*EXERCISE*. In the data, find each line where the word "projeto" appears and list that line.

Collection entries
• • • • • • •

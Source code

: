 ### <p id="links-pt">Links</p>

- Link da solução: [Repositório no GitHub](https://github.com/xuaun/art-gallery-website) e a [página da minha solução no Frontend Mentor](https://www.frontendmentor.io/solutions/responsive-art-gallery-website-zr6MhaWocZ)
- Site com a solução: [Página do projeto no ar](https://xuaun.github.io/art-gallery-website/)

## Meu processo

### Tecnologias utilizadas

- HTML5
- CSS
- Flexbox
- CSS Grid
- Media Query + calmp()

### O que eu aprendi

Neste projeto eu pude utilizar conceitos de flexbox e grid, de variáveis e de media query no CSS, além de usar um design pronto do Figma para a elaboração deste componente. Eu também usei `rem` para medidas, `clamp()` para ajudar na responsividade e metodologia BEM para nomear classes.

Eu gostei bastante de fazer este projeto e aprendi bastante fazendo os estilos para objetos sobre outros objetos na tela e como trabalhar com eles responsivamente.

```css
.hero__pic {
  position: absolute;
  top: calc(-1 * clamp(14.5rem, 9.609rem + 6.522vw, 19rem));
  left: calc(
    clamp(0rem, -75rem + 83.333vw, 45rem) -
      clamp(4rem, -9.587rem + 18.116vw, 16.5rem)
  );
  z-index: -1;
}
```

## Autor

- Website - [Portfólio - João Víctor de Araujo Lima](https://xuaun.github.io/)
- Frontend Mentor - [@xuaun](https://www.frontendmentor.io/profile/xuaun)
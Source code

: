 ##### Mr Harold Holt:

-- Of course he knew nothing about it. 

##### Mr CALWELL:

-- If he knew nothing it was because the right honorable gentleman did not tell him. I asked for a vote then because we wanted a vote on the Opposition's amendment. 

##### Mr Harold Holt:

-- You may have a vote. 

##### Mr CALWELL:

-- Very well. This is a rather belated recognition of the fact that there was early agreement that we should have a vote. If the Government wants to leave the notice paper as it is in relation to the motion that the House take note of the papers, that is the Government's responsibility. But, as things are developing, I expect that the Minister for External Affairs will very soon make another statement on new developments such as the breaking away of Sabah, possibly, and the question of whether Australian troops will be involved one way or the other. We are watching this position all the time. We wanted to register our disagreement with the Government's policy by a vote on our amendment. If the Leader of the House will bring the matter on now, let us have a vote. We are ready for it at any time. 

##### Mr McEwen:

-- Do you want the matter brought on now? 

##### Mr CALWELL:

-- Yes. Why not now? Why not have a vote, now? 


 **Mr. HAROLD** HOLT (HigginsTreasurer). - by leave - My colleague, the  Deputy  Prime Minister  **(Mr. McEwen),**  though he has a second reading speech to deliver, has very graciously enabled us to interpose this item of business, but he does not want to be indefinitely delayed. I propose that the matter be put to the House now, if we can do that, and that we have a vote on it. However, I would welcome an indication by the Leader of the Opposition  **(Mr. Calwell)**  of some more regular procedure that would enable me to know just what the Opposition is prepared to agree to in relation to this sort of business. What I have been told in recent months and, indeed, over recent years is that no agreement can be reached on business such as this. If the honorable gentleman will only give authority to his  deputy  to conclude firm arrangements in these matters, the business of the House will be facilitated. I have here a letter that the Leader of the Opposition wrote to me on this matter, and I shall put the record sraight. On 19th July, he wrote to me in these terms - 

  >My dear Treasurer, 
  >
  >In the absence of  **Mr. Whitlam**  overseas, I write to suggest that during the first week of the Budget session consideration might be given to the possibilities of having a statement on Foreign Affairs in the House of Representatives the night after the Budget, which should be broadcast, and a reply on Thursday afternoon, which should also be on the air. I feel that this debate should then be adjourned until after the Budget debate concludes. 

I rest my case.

• • • • • • •

*ANSWER AREA*.
- Site com a solução: [Página do projeto no ar](https://xuaun.github.io/art-gallery-website/)
Neste projeto eu pude utilizar conceitos de flexbox e grid, de variáveis e de media query no CSS, além de usar um design pronto do Figma para a elaboração deste componente. Eu também usei `rem` para medidas, `clamp()` para ajudar na responsividade e metodologia BEM para nomear classes.
Eu gostei bastante de fazer este projeto e aprendi bastante fazendo os estilos para objetos sobre outros objetos na tela e como trabalhar com eles responsivamente.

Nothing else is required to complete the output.